Deckssprung historische Segler 17-18Jh

Hallo,

mich interessiert in letzter Zeit das Thema "Deckssprung" etwas genauer.

Grundsätzlich finde ich bei fast allen Plänen einen Deckssprung

HMS Leopard


natürlich egal ob 1 2 oder dreidecker

HMS Victory

HMS Triton/greyhound

Oft wird der Deckssprung nicht nur durch die Lage der Pforten ersichtlich, sondern auch durch die eingezeichneten Decks verläufe.



Nun meine Frage: Warum stellen diesen Deckssprung die wenigsten dar? Oftmals wird von einem geraden Batteriedeck ausgegangen.

Welchen Grund hatte denn der Deckssprung überhaupt, und warum hatten ihn manche Schiffe wohl nicht bzw andere Wiederrum. Kam der Deckssprung erst spät oder war der nur bestimmten Schiffen vorbehalten?

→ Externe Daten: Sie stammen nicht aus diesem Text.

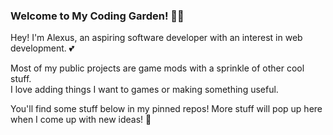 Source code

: ### Welcome to My Coding Garden! 🌹✨
Hey! I'm Alexus, an aspiring software developer with an interest in web development. 💕

Most of my public projects are game mods with a sprinkle of other cool stuff.<br>
I love adding things I want to games or making something useful.

You'll find some stuff below in my pinned repos! More stuff will pop up here when I come up with new ideas! 🌟
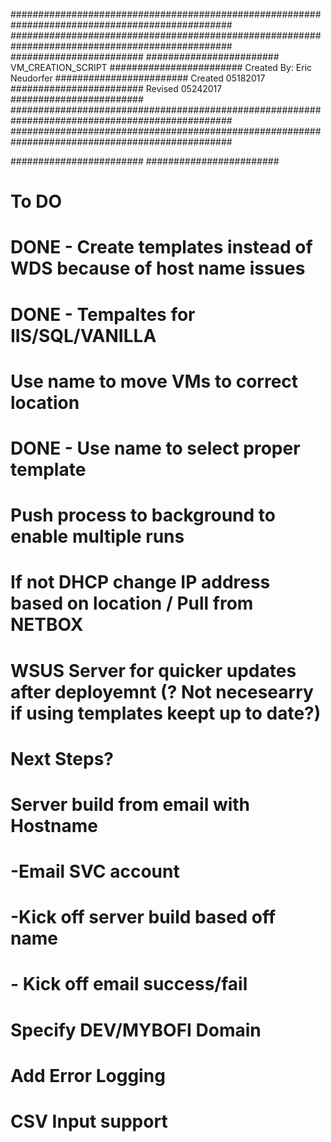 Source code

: ################################################################################################
################################################################################################
########################
########################            VM_CREATION_SCRIPT
########################            Created By: Eric Neudorfer
########################            Created 05182017
########################            Revised 05242017
########################
################################################################################################
################################################################################################


########################
########################
# To DO
#
# DONE - Create templates instead of WDS because of host name issues
# DONE - Tempaltes for IIS/SQL/VANILLA
# Use name to move VMs to correct location
# DONE - Use name to select proper template
# Push process to background to enable multiple runs
# If not DHCP change IP address based on location / Pull from NETBOX
# WSUS Server for quicker updates after deployemnt (? Not necesearry if using templates keept up to date?)
# Next Steps?
# Server build from email with Hostname 
#       -Email SVC account
#       -Kick off server build based off name
#       - Kick off email success/fail
# Specify DEV/MYBOFI Domain
# Add Error Logging
# CSV Input support
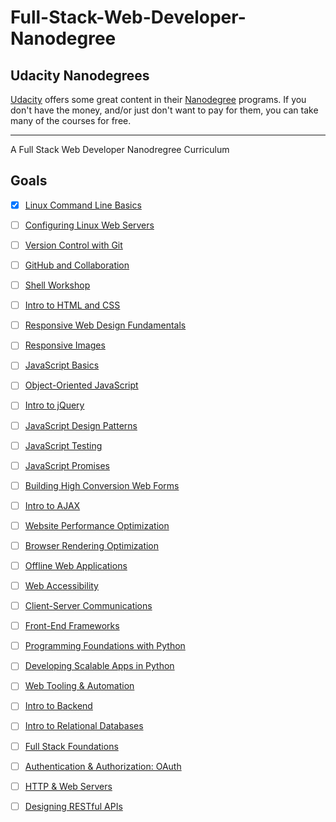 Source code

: # Full-Stack-Web-Developer-Nanodegree


## Udacity Nanodegrees
[Udacity](https://www.udacity.com/) offers some great content in their
[Nanodegree](https://www.udacity.com/nanodegree) programs. If you don't have
the money, and/or just don't want to pay for them, you can take many of the
courses for free.



---


A Full Stack Web Developer Nanodregree Curriculum 





## Goals

 - [x]  [Linux Command Line Basics](https://www.udacity.com/course/linux-command-line-basics--ud595 ) 
  - [ ]  [Configuring Linux Web Servers](https://www.udacity.com/course/linux-command-line-basics--ud595 ) 
  - [ ]  [Version Control with Git](https://www.udacity.com/course/linux-command-line-basics--ud595 ) 

  - [ ]  [GitHub and Collaboration](https://www.udacity.com/course/github-collaboration--ud456 ) 

  - [ ]  [Shell Workshop](https://www.udacity.com/course/shell-workshop--ud206 )


  - [ ]  [Intro to HTML and CSS](https://www.udacity.com/course/intro-to-html-and-css--ud304 )


   - [ ]  [Responsive Web Design Fundamentals](https://www.udacity.com/course/responsive-web-design-fundamentals--ud893 )


   - [ ] [Responsive Images](https://www.udacity.com/course/responsive-images--ud882)

   - [ ]  [JavaScript Basics](https://www.udacity.com/course/javascript-basics--ud804)


 - [ ] [Object-Oriented JavaScript](https://www.udacity.com/course/object-oriented-javascript--ud015)




 - [ ] [Intro to jQuery](https://www.udacity.com/course/intro-to-jquery--ud245)


 - [ ]  [JavaScript Design Patterns](https://www.udacity.com/course/javascript-design-patterns--ud989)
 - [ ]  [JavaScript Testing](https://www.udacity.com/course/javascript-testing--ud549)


- [ ]  [JavaScript Promises](https://www.udacity.com/course/javascript-promises--ud898)

- [ ]  [Building High Conversion Web Forms](https://www.udacity.com/course/building-high-conversion-web-forms--ud890)


- [ ]  [Intro to AJAX](https://www.udacity.com/course/intro-to-ajax--ud110)


- [ ]  [Website Performance Optimization](https://www.udacity.com/course/website-performance-optimization--ud884)
- [ ]  [Browser Rendering Optimization](https://www.udacity.com/course/browser-rendering-optimization--ud860)


- [ ] [Offline Web Applications](https://www.udacity.com/course/offline-web-applications--ud899)


- [ ] [Web Accessibility](https://www.udacity.com/course/web-accessibility--ud891)


- [ ] [Client-Server Communications](https://www.udacity.com/course/client-server-communication--ud897)


- [ ] [Front-End Frameworks](https://www.udacity.com/course/front-end-frameworks--ud894)

 - [ ] [Programming Foundations with Python](https://www.udacity.com/course/programming-foundations-with-python--ud036)

- [ ]    [Developing Scalable Apps in Python](https://www.udacity.com/course/developing-scalable-apps-in-python--ud858)



- [ ] [Web Tooling & Automation](https://www.udacity.com/course/web-tooling-automation--ud892)



- [ ] [Intro to Backend](https://www.udacity.com/course/intro-to-backend--ud171)

- [ ] [Intro to Relational Databases](https://www.udacity.com/course/intro-to-relational-databases--ud197)
- [ ] [Full Stack Foundations](https://www.udacity.com/course/full-stack-foundations--ud088)

- [ ] [Authentication & Authorization: OAuth](https://www.udacity.com/course/authentication-authorization-oauth--ud330)


- [ ] [HTTP & Web Servers](https://www.udacity.com/course/http-web-servers--ud303)
- [ ] [Designing RESTful APIs](https://www.udacity.com/course/designing-restful-apis--ud388)





















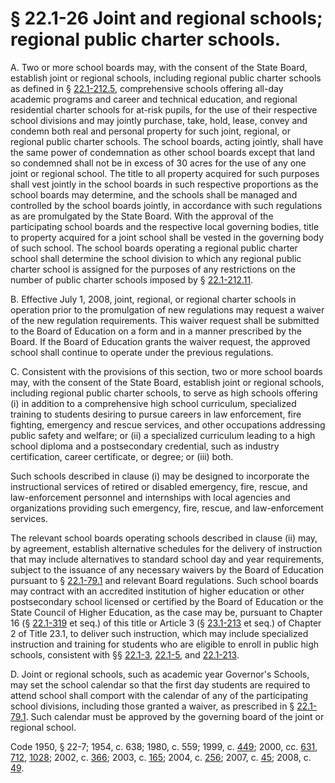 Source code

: # § 22.1-26 Joint and regional schools; regional public charter schools.

<p>A. Two or more school boards may, with the consent of the State Board, establish joint or regional schools, including regional public charter schools as defined in § <a href='http://law.lis.virginia.gov/vacode/22.1-212.5/'>22.1-212.5</a>, comprehensive schools offering all-day academic programs and career and technical education, and regional residential charter schools for at-risk pupils, for the use of their respective school divisions and may jointly purchase, take, hold, lease, convey and condemn both real and personal property for such joint, regional, or regional public charter schools. The school boards, acting jointly, shall have the same power of condemnation as other school boards except that land so condemned shall not be in excess of 30 acres for the use of any one joint or regional school. The title to all property acquired for such purposes shall vest jointly in the school boards in such respective proportions as the school boards may determine, and the schools shall be managed and controlled by the school boards jointly, in accordance with such regulations as are promulgated by the State Board. With the approval of the participating school boards and the respective local governing bodies, title to property acquired for a joint school shall be vested in the governing body of such school. The school boards operating a regional public charter school shall determine the school division to which any regional public charter school is assigned for the purposes of any restrictions on the number of public charter schools imposed by § <a href='http://law.lis.virginia.gov/vacode/22.1-212.11/'>22.1-212.11</a>.</p><p>B. Effective July 1, 2008, joint, regional, or regional charter schools in operation prior to the promulgation of new regulations may request a waiver of the new regulation requirements. This waiver request shall be submitted to the Board of Education on a form and in a manner prescribed by the Board. If the Board of Education grants the waiver request, the approved school shall continue to operate under the previous regulations.</p><p>C. Consistent with the provisions of this section, two or more school boards may, with the consent of the State Board, establish joint or regional schools, including regional public charter schools, to serve as high schools offering (i) in addition to a comprehensive high school curriculum, specialized training to students desiring to pursue careers in law enforcement, fire fighting, emergency and rescue services, and other occupations addressing public safety and welfare; or (ii) a specialized curriculum leading to a high school diploma and a postsecondary credential, such as industry certification, career certificate, or degree; or (iii) both.</p><p>Such schools described in clause (i) may be designed to incorporate the instructional services of retired or disabled emergency, fire, rescue, and law-enforcement personnel and internships with local agencies and organizations providing such emergency, fire, rescue, and law-enforcement services.</p><p>The relevant school boards operating schools described in clause (ii) may, by agreement, establish alternative schedules for the delivery of instruction that may include alternatives to standard school day and year requirements, subject to the issuance of any necessary waivers by the Board of Education pursuant to § <a href='http://law.lis.virginia.gov/vacode/22.1-79.1/'>22.1-79.1</a> and relevant Board regulations. Such school boards may contract with an accredited institution of higher education or other postsecondary school licensed or certified by the Board of Education or the State Council of Higher Education, as the case may be, pursuant to Chapter 16 (§ <a href='http://law.lis.virginia.gov/vacode/22.1-319/'>22.1-319</a> et seq.) of this title or Article 3 (§ <a href='http://law.lis.virginia.gov/vacode/23.1-213/'>23.1-213</a> et seq.) of Chapter 2 of Title 23.1, to deliver such instruction, which may include specialized instruction and training for students who are eligible to enroll in public high schools, consistent with §§ <a href='http://law.lis.virginia.gov/vacode/22.1-3/'>22.1-3</a>, <a href='http://law.lis.virginia.gov/vacode/22.1-5/'>22.1-5</a>, and <a href='http://law.lis.virginia.gov/vacode/22.1-213/'>22.1-213</a>.</p><p>D. Joint or regional schools, such as academic year Governor's Schools, may set the school calendar so that the first day students are required to attend school shall comport with the calendar of any of the participating school divisions, including those granted a waiver, as prescribed in § <a href='http://law.lis.virginia.gov/vacode/22.1-79.1/'>22.1-79.1</a>. Such calendar must be approved by the governing board of the joint or regional school.</p><p>Code 1950, § 22-7; 1954, c. 638; 1980, c. 559; 1999, c. <a href='http://lis.virginia.gov/cgi-bin/legp604.exe?991+ful+CHAP0449'>449</a>; 2000, cc. <a href='http://lis.virginia.gov/cgi-bin/legp604.exe?001+ful+CHAP0631'>631</a>, <a href='http://lis.virginia.gov/cgi-bin/legp604.exe?001+ful+CHAP0712'>712</a>, <a href='http://lis.virginia.gov/cgi-bin/legp604.exe?001+ful+CHAP1028'>1028</a>; 2002, c. <a href='http://lis.virginia.gov/cgi-bin/legp604.exe?021+ful+CHAP0366'>366</a>; 2003, c. <a href='http://lis.virginia.gov/cgi-bin/legp604.exe?031+ful+CHAP0165'>165</a>; 2004, c. <a href='http://lis.virginia.gov/cgi-bin/legp604.exe?041+ful+CHAP0256'>256</a>; 2007, c. <a href='http://lis.virginia.gov/cgi-bin/legp604.exe?071+ful+CHAP0045'>45</a>; 2008, c. <a href='http://lis.virginia.gov/cgi-bin/legp604.exe?081+ful+CHAP0049'>49</a>.</p>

Grund der Gedanken um das Thema war die neue SotS von Sweaty.

Nach den plänen

Sofy

und

Sofy 2

ist eindeutig ein Deckssprung vorhanden, nach diveresen Zeichnungen



Wiederrum nich....

2

Donnerstag, 11. Juni 2015, 12:40

Moin William.

Meiner Meinung nach ist eigentlich bei allen historischen Schiffen ein Decksprung vorhanden. Er ist nur unterschiedlich stark ausgeprägt. Decksprünge sind konstruktions- und materialbedingt entstanden und sind eigentlich nur im Holzschiffbau notwendig. Der Grund ligt darin, das Bauteile mit möglichst geringen Verdrehungen eingebaut werden sollten, da dann ihre Festigkeit am höchsten ist. Dadurch kann es bei den Anpassungen an einen Rumpf zu sichtbaren Biegungen kommen (Bitte beachten: Biegung ist nicht gleich Verdrehung!). Für den modernen Stahlschiffbau gilt das nicht mehr im selben Maße. Ein moderneres Beispiel sind die Papierkorbmasten amerikanischer Kriegsschiffe. Deren konkave Form ergibt sich aus dem Umstand, dass die einzelnen Stäbe nicht gebogen sind, auch wenn es so wirkt. Also, um auf Deine Frage zurückzukommen, sollten bei Holzschiffen immer Decksprünge berücksichtigt werden.
Schöne Grüße,
Bernd

"Wenn das Ihre Lösung ist, dann hätte ich gerne mein Problem zurück."

Meine Projekte

Einführung Kartonmodellbau

3

Donnerstag, 11. Juni 2015, 12:57

Danke schon mal für deine Antwort.

Ich hab jetzt auf die schnelle nur einen verweis auf neue Jachten gefunden bei denen der Decksprung wohl die Seetüchtigkeit erhöht. Ich habe halt jetzt vorerst mal die verlinkten Pläne angeschaut.

4

Donnerstag, 11. Juni 2015, 13:04

Neben den schon von Bernd (oben) genannten technischen Gründen
ist die Hauptfunktion vom Decksprung , dass das überkommende Wasser abfließen kann.
Dafür sind ganz unten an der Bordwand Öffnungen - die Speigatts.
Das Oberdeck und Batteriedeck bei Holzschiffen hatte immer einen Decksprung.
Die tiefer gelegenen Decks waren unterschiedlich, oft auch gerade.

Liebe Grüße
Klaus aus Leingarten

5

Freitag, 12. Juni 2015, 10:34

Ich denke der Deckssprung resultierte aus der bananenförmigen Grundform die ein Schiff ab einer gewissen Größe aufweist,
die ein optimales Verhalten des Schiffs im Wasser ermöglichen soll und die anhand der Barkhölzer etc von außen ablesbar ist.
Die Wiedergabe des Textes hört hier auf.